If you do, what is your setup to run and maintain the containers? Have you experienced any problems that have been show-stoppers?
They seem like an attractive option in some cases, but I’m curious to hear how people use them for general computing.
I use flatpak. Problems for me include the lack of package signing like the standard repos have.
Containers like Docker/Podman? I only use that for selfhosted services on my servers. I can’t speak to Docker/Podman applications used on desktop.
If you want to include more universal package methods such ad Snap, Flatpak, and AppImage, I use Flatpak installations for things I want to sandbox that don’t have a focus on Linux Development. These are applications like Discord and Spotify. I’ll also install applications through Flatpak that aren’t available through my package manager, after checking that the Flatpak is maintained by the developer.

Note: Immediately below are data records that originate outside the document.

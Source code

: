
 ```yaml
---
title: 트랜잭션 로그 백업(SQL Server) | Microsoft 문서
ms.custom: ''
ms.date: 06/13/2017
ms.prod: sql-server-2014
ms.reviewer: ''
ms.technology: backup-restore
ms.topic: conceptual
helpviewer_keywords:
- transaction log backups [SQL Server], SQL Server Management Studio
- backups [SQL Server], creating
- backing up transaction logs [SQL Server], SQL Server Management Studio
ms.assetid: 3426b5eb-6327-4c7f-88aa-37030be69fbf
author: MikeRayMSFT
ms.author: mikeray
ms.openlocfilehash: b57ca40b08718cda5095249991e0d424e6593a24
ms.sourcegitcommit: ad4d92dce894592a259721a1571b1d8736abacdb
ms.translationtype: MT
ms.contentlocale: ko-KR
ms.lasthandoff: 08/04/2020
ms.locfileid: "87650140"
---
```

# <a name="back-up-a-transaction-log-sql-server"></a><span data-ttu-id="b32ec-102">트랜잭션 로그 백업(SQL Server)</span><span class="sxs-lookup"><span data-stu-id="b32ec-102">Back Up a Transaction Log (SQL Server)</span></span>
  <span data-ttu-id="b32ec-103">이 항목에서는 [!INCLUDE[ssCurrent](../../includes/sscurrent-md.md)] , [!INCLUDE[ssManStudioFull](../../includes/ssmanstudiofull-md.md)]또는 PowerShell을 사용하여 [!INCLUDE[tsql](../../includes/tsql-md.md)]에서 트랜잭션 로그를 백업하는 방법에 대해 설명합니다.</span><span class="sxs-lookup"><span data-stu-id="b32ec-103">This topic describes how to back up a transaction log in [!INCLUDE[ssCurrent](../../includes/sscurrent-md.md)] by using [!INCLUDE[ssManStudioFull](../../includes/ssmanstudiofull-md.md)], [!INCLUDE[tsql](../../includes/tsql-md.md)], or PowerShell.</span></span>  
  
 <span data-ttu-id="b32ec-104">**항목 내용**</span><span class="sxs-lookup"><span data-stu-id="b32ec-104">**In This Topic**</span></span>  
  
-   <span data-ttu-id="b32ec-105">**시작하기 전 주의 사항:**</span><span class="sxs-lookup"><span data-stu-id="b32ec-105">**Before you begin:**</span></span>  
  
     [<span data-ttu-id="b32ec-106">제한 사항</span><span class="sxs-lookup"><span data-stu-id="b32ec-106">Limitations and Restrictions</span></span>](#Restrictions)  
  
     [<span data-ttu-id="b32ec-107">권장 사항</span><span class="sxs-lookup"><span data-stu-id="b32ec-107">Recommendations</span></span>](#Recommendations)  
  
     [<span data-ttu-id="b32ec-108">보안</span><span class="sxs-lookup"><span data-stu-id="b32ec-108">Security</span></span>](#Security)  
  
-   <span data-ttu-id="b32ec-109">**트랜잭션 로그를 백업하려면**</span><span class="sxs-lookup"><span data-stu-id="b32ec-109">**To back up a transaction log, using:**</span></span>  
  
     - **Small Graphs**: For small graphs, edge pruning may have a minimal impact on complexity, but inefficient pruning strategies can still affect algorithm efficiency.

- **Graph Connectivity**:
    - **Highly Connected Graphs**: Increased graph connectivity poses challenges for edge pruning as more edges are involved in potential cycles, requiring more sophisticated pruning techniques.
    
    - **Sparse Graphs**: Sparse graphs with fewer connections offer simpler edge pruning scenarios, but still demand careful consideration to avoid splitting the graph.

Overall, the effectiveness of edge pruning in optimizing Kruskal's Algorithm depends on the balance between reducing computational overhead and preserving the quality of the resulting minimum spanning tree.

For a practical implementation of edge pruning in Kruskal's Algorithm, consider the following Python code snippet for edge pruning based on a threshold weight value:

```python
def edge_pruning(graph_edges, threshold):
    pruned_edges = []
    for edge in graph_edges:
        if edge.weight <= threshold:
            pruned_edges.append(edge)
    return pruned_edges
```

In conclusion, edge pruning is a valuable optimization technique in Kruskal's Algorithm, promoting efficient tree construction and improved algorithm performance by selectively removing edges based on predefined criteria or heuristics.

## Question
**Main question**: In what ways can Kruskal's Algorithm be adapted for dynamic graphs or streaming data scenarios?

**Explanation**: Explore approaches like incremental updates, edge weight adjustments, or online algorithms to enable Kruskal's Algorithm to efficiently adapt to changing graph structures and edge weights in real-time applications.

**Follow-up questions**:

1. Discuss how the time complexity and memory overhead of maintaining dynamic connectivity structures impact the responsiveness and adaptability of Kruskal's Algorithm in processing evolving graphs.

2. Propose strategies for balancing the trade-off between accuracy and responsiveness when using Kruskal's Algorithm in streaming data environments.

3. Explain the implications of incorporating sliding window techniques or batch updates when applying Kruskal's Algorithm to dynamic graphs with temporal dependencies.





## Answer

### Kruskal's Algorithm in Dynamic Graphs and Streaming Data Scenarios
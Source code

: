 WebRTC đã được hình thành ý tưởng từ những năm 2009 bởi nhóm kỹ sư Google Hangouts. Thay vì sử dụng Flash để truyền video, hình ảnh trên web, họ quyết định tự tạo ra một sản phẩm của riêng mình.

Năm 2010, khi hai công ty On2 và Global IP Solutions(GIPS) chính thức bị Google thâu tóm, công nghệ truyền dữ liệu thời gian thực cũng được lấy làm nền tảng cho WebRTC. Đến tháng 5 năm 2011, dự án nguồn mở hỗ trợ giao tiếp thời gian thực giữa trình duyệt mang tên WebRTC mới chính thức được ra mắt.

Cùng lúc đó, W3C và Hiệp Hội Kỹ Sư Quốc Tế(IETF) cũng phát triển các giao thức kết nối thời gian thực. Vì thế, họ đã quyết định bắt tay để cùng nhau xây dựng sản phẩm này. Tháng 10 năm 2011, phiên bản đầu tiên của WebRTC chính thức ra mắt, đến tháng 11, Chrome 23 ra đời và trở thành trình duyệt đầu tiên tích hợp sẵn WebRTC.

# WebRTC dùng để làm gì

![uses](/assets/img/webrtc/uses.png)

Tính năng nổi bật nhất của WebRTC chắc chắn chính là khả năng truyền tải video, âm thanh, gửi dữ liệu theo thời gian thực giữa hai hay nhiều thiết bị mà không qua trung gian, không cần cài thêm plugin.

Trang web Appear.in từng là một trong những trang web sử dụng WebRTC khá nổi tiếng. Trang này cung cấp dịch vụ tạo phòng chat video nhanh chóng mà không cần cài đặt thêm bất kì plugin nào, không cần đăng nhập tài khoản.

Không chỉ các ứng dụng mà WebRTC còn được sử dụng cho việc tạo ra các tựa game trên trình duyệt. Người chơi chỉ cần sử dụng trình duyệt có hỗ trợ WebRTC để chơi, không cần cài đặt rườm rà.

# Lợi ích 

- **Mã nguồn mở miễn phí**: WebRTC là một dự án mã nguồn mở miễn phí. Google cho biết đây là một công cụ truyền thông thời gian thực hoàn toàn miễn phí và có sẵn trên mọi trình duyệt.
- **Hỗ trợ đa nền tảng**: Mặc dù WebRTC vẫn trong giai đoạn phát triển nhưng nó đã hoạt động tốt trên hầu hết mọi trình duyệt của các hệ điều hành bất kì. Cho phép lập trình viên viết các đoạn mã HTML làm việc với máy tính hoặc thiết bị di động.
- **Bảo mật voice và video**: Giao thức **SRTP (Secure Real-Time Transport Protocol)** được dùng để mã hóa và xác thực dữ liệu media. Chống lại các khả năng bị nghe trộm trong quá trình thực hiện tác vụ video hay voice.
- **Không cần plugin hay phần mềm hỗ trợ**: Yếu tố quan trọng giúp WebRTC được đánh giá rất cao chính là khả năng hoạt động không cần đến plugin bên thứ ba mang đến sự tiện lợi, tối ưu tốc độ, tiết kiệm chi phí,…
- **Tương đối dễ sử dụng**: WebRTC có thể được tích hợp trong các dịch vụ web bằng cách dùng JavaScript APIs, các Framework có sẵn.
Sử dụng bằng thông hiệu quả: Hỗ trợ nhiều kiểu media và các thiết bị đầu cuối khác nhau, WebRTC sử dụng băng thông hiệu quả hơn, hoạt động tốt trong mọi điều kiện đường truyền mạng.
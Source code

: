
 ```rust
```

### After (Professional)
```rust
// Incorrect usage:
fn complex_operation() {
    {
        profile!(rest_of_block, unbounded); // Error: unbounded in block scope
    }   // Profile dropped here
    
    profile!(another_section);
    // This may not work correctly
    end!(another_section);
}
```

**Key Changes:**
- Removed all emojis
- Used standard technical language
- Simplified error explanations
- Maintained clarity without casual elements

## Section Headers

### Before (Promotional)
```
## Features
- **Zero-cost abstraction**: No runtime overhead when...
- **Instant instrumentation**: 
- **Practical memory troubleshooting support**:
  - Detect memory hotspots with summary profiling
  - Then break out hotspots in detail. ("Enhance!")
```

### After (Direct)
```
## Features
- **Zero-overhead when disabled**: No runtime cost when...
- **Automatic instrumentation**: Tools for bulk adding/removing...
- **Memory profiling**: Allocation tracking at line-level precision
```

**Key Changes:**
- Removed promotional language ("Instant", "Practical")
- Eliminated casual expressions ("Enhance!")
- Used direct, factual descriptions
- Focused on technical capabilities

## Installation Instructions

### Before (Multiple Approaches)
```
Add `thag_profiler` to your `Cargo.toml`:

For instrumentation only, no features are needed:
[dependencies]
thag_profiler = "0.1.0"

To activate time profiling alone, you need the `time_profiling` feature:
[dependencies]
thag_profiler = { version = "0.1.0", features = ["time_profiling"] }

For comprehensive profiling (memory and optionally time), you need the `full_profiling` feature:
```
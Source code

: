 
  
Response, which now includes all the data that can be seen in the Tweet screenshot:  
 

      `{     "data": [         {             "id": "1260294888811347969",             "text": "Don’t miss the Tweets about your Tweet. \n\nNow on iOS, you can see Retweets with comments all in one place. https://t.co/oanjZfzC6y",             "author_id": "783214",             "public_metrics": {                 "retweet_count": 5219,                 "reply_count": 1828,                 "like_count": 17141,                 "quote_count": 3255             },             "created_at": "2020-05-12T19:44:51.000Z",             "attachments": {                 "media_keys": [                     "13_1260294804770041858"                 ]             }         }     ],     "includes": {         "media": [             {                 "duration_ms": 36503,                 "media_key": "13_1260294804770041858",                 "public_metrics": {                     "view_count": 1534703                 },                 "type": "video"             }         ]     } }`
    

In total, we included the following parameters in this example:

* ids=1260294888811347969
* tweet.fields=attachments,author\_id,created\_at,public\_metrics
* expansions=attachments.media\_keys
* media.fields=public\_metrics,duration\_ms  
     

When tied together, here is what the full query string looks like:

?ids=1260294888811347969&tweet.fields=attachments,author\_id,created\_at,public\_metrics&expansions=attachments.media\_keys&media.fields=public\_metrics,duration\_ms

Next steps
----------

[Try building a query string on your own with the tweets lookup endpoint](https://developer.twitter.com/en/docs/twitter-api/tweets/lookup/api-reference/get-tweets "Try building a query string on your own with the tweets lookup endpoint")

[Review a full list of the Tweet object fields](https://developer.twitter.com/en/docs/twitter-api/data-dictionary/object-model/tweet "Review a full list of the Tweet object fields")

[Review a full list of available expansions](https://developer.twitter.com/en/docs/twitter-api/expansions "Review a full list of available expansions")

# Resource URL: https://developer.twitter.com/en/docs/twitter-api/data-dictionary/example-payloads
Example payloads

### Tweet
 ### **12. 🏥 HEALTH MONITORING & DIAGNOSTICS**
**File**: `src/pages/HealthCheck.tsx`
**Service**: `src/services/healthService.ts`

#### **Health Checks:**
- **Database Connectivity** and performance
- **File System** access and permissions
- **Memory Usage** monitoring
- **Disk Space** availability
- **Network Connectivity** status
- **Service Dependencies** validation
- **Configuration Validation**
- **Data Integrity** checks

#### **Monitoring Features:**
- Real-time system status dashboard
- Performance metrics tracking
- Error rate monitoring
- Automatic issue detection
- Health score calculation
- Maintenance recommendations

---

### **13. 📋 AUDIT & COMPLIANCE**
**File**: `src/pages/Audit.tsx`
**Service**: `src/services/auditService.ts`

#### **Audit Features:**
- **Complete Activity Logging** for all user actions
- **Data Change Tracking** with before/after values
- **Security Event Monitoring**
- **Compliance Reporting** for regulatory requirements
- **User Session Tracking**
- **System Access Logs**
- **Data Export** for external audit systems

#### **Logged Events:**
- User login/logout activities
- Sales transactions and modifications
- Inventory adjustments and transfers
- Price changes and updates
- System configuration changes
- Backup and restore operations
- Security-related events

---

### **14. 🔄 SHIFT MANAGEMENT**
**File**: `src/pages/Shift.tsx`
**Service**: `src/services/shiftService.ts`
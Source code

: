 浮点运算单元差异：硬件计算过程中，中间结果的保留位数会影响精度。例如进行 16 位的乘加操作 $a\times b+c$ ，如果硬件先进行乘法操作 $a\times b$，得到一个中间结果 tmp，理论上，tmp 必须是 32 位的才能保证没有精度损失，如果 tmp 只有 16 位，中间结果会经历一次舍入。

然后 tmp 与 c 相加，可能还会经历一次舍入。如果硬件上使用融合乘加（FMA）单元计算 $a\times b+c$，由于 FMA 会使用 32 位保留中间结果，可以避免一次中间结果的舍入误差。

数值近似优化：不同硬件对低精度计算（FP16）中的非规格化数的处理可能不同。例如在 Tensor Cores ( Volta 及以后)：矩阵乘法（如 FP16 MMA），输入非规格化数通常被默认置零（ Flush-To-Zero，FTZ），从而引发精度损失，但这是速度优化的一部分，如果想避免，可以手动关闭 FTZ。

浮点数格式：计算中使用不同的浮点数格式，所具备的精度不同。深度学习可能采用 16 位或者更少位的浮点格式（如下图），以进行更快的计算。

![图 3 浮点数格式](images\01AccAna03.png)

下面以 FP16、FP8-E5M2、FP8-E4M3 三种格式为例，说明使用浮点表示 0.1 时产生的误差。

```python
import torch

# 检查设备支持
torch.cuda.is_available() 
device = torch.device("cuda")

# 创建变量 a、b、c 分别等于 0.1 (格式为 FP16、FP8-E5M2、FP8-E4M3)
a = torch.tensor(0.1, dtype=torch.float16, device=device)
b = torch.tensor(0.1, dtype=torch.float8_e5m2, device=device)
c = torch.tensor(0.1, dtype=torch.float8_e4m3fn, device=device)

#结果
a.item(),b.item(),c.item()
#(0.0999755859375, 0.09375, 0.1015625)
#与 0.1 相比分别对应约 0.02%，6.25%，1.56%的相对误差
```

An example of that which I use is Czkawka which finds and offers solutions for duplicate and similar files.
The way I used Flatpak, I haven’t run into any show stopping issues although I do know using Flatpak for CLI applications can be difficult and annoying. I believe Flatpak CLI apps need to be run by using the full Flatpak package name instead of just the executable name.I set up a docker image for work that contains our prefered IDE and all our toolchains pre-configured. It’s possible flatpack or appimage would have been prefereable but I found setting it up via docker to be really intutitve.
How do you use GUI apps with Docker? Do you have an X server (or equivalent) running on the Docker container that you connect to remotely?
On a local machine using X or XWayland you can pass in the DISPLAY environment variable and X socket. Any program that expects a local X server will just connect to that over a unix socket like normal. It took a little trial and error but there are some guides online.
I use Flatpak sometimes. Unfortunately, I’ve had issues with Flatpak packages being less maintained than apt packages and having weird bugs related to sandboxing. I try to avoid unofficial Flatpak packages of applications that have official Linux support compatible with my computer.
LXC for:
- Software builds
- Command line experiments on distros other than my main one
- Running apps with no risk of messes left behind when I uninstall them
- Some (limited) privacy isolation when running apps that I don’t trust
(It doesn’t provide as much isolation as a hypervisor-based virtual machine, but it’s good enough for some purposes, and much better than Flatpak.)
Flatpak for:
- A handful of apps that aren’t available in my distro’s package repo
- Steam, because its runtime containers don’t play well with LXC
(I never run apps from Flathub, because I find they usually come with loose permission settings that sacrifice the user’s security and privacy in favor of the packager’s convenience. Instead, I build my own flatpaks. Some people get a similar effect by micromanaging overrides with
flatpak override
or Flatseal.)Snap looked interesting when I looked at it a few years ago, especially since parts of its sandboxing design looked more effective than Flatpak’s. However, it was pushed out to Ubuntu users in a state that I don’t consider fit for release, and the maintainers have been painfully slow to address its issues, and its repository system is not open, so I doubt that it will ever meet my needs.
Docker on some servers, though I intend to switch to Podman. (And you asked about desktop software, so this is a little off-topic.)
I have never heard of LXC, thanks for the tip! Is LXC similiar to Docker where you need to configure the entire environment? When you use LXC for desktop software, do you always build from source?
LXC puts an entire Linux distro in a container, so I can use shells, install packages, and configure/manage things like I would a virtual machine. It’s useful when I want more flexibility than the single-app model offered by docker and flatpak. I haven’t tried using it for a desktop environment (like Plasma or GNOME), but I have used it for GUI apps.
No, I don’t always build apps from source for use in an LXC container. I usually let the guest’s package manager (like apt) install them.
Are you aware of Qubes OS? It’s made specifically for desktop software in containers.
No I havent, but it looks incredible! Thanks for another tip.